14 DAY TRIAL // The quantum computer is every IT specialist's hope and every average Joe's dream. It is essentially a computer that makes direct use of distinctively quantum mechanical phenomena for computation, like superposition and entanglement, to perform operations on data.
In a classical (or conventional) computer, the amount of data is measured by bits while in a quantum computer, the data is measured by qubits (Quantum bits). The basic principle of quantum computation is that the quantum properties of particles can be used to represent and structure data and that quantum mechanisms can be devised and built to perform operations with these data.
For the moment quantum computers are just a bunch of theories, some answers and solutions, but mostly questions and practical conundrums.
Finally, we may see some technological advances in this area, as NEC Corporation, Japan Science and Technology Agency (JST) and the Institute of Physical and Chemical Research (RIKEN) have announced the successful demonstration of the world's first quantum bit (qubit) circuit that can control the strength of coupling between qubits.

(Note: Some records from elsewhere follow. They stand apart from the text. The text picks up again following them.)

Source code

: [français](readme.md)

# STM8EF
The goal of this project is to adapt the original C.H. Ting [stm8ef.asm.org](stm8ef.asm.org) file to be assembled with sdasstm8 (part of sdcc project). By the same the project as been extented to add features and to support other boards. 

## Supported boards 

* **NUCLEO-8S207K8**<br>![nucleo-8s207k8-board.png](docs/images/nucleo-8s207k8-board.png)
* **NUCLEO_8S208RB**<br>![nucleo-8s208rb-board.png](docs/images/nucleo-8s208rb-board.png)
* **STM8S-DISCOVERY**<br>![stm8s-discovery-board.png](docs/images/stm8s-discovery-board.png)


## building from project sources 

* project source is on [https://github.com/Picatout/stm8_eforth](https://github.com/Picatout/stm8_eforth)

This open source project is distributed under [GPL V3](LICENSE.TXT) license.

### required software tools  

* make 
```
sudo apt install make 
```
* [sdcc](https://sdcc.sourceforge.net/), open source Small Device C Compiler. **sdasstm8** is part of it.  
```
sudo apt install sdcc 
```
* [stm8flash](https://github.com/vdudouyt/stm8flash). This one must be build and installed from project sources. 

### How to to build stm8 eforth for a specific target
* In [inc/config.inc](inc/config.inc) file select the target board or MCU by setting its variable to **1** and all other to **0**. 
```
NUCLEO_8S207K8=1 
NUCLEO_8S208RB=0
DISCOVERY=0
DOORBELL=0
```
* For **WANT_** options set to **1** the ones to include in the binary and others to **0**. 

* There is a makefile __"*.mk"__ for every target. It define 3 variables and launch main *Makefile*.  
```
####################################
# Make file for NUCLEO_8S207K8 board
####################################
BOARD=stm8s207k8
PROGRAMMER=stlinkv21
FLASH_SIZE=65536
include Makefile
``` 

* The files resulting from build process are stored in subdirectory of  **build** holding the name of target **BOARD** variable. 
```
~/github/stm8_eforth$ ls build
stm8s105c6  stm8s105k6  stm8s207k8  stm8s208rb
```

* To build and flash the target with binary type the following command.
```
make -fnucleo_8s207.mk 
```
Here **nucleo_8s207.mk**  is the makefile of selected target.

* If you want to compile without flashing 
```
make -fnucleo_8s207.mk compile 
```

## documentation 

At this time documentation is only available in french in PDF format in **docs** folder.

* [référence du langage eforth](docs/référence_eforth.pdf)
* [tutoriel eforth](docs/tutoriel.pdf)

One of the problems in the design of a practical quantum computer is how to control the coupling strength between qubits. A few others are the states of the two qubits (logic operation) and the states of individual qubits.

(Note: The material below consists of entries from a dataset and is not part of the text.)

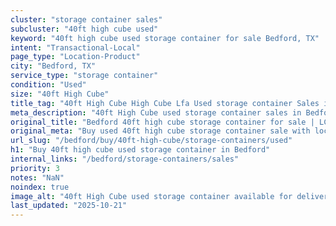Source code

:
 ```yaml
---
cluster: "storage container sales"
subcluster: "40ft high cube used"
keyword: "40ft high cube used storage container for sale Bedford, TX"
intent: "Transactional-Local"
page_type: "Location-Product"
city: "Bedford, TX"
service_type: "storage container"
condition: "Used"
size: "40ft High Cube"
title_tag: "40ft High Cube High Cube Lfa Used storage container Sales in Bedford | LC Container"
meta_description: "40ft High Cube used storage container sales in Bedford. High cube containers with extra height. Fast delivery, competitive pricing. Serving storage containers area. Quote ID: YT0. Call (214) 524-4168 for your free quote today."
original_title: "Bedford 40ft high cube storage container for sale | LC"
original_meta: "Buy used 40ft high cube storage container sale with local delivery in Bedford, TX. LC Container — local Since 2003. Request a fast quote today."
url_slug: "/bedford/buy/40ft-high-cube/storage-containers/used"
h1: "Buy 40ft high cube used storage container in Bedford"
internal_links: "/bedford/storage-containers/sales"
priority: 3
notes: "NaN"
noindex: true
image_alt: "40ft High Cube used storage container available for delivery in Bedford"
last_updated: "2025-10-21"
---
```


<!-- TODO: Add unique city/inventory copy, images, and internal links here. -->
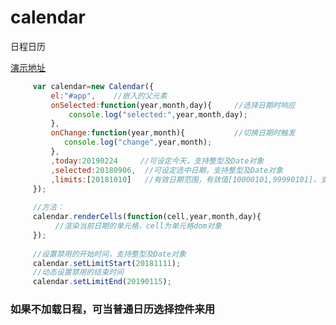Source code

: # calendar
日程日历

<a target="_blank" href="http://htmlpreview.github.io/?http://github.com/anderpang/calendar/blob/master/index.html">演示地址</a>

```javascript
     var calendar=new Calendar({
         el:"#app",    //嵌入的父元素 
         onSelected:function(year,month,day){     //选择日期时响应
             console.log("selected:",year,month,day);
         },
         onChange:function(year,month){           //切换日期时触发
            console.log("change",year,month);
         },
         ,today:20190224     //可设定今天，支持整型及Date对象
         ,selected:20180906,  //可设定选中日期，支持整型及Date对象
         ,limits:[20181010]   //有效日期范围，有效值[10000101,99990101]，支持整型及Date对象
     });
     
     //方法：
     calendar.renderCells(function(cell,year,month,day){
          //渲染当前日期的单元格，cell为单元格dom对象
     });
     
     //设置禁用的开始时间，支持整型及Date对象
     calendar.setLimitStart(20181111); 
     //动态设置禁用的结束时间
     calendar.setLimitEnd(20190115);
```

### 如果不加载日程，可当普通日历选择控件来用

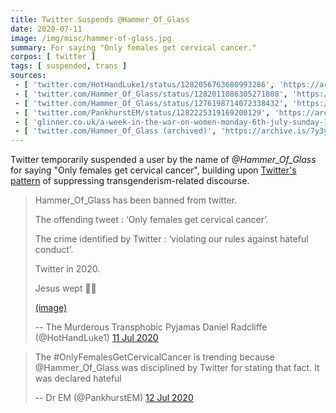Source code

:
 ```yaml
---
title: Twitter Suspends @Hammer_Of_Glass
date: 2020-07-11
image: /img/misc/hammer-of-glass.jpg
summary: For saying "Only females get cervical cancer."
corpos: [ twitter ]
tags: [ suspended, trans ]
sources:
 - [ 'twitter.com/HotHandLuke1/status/1282056763680993286', 'https://archive.is/7bC8K' ]
 - [ 'twitter.com/Hammer_Of_Glass/status/1282011086305271808', 'https://archive.is/Ai0sP' ]
 - [ 'twitter.com/Hammer_Of_Glass/status/1276198714072338432', 'https://archive.is/9ATlQ' ]
 - [ 'twitter.com/PankhurstEM/status/1282225319169200129', 'https://archive.is/g9gUB' ]
 - [ 'glinner.co.uk/a-week-in-the-war-on-women-monday-6th-july-sunday-12th-july/', 'https://archive.is/4iFyC#selection-1177.0-1189.2' ]
 - [ 'twitter.com/Hammer_Of_Glass (archived)', 'https://archive.is/7y3yI' ]
---
```


Twitter temporarily suspended a user by the name of _@Hammer_Of_Glass_ for
saying "Only females get cervical cancer", building upon [Twitter's
pattern](/tags/trans/) of suppressing transgenderism-related discourse.

> Hammer_Of_Glass has been banned from twitter.
>
> The offending tweet : ‘Only females get cervical cancer’. 
>
> The crime identified by Twitter : ‘violating our rules against hateful
> conduct’.
>
> Twitter in 2020.
>
> Jesus wept :man_facepalming:
>
> [(image)](notice.jpg)
>
> -- The Murderous Transphobic Pyjamas Daniel Radcliffe (@HotHandLuke1) [11 Jul 2020](https://archive.is/7bC8K)

> The #OnlyFemalesGetCervicalCancer is trending because @Hammer_Of_Glass was
> disciplined by Twitter for stating that fact. It was declared hateful
>
> -- Dr EM (@PankhurstEM) [12 Jul 2020](https://archive.is/g9gUB#selection-6931.0-6951.74)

The announcement regarded the successful development of key technologies for the world's first solid-state qubit and the world's first two-qubit logic gate, based on solid-state technology that excels in its ability to integrate qubits.
The next step for the research group was to address the controllable coupling of qubits to realize a practical quantum computer. Their new research result represents the world's first successful demonstration of controllably coupled qubits.

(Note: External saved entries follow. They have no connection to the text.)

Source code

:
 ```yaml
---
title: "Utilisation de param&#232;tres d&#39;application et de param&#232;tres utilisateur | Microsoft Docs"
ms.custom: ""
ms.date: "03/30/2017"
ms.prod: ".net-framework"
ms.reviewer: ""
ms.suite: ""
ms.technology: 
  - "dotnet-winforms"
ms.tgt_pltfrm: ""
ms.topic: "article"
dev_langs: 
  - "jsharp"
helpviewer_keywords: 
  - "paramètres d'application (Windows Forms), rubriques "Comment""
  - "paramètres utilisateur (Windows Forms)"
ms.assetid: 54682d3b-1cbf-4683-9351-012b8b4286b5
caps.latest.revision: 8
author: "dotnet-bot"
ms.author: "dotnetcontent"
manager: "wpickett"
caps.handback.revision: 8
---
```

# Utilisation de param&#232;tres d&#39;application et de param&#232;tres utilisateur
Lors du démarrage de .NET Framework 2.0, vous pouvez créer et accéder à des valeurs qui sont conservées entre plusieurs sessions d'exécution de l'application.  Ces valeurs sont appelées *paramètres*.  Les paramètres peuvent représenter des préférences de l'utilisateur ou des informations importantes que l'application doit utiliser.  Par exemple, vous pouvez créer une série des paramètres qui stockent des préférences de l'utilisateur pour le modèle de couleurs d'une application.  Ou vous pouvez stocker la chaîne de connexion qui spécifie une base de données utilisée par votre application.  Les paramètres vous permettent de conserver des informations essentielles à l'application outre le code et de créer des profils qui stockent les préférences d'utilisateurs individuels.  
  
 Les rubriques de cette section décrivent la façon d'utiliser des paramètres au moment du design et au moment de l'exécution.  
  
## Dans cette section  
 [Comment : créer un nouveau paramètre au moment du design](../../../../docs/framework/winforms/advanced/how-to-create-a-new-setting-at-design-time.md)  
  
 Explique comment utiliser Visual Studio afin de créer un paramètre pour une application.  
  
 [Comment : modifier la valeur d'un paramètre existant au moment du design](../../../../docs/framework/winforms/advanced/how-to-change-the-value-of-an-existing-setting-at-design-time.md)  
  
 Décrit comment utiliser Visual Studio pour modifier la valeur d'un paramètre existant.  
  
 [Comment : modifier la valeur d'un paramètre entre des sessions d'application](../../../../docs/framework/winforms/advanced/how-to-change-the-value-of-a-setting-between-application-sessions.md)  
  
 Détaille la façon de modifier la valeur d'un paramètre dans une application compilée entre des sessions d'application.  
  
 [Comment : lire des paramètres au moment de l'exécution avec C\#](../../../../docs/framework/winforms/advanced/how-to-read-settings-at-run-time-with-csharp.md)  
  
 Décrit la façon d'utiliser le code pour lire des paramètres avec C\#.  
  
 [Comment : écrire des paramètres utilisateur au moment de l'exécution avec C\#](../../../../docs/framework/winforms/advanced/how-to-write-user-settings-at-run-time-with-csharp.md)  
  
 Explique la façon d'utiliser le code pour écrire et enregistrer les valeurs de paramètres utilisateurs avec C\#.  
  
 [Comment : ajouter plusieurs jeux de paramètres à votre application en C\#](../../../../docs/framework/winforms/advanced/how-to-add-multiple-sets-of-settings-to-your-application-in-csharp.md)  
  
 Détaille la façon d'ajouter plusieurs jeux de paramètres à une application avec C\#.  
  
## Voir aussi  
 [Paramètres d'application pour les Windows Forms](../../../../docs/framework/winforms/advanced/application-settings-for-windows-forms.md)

Innovation comes from using another qubit in between the two qubits for coupling. The coupling qubit functions as a non-linear transformer that is able to turn on and off the magnetic coupling between the two qubits, and on/off control is achieved simply by inputting a microwave. The important thing is that the coupling operation has been achieved without shortening the lifetime of each qubit. Scalability is also realized through the repetition of coupled two-qubit units, a feature necessary for future quantum computers applications.
The experiment presented the coupling of a two-qubit system, the smallest quantum logic unit, made to carry out a multi-quantum control operation involving the turning on and off of the coupling. The results were very encouraging, as a simple quantum protocol has been successfully demonstrated, allowing controllable coupling for the execution of quantum algorithms.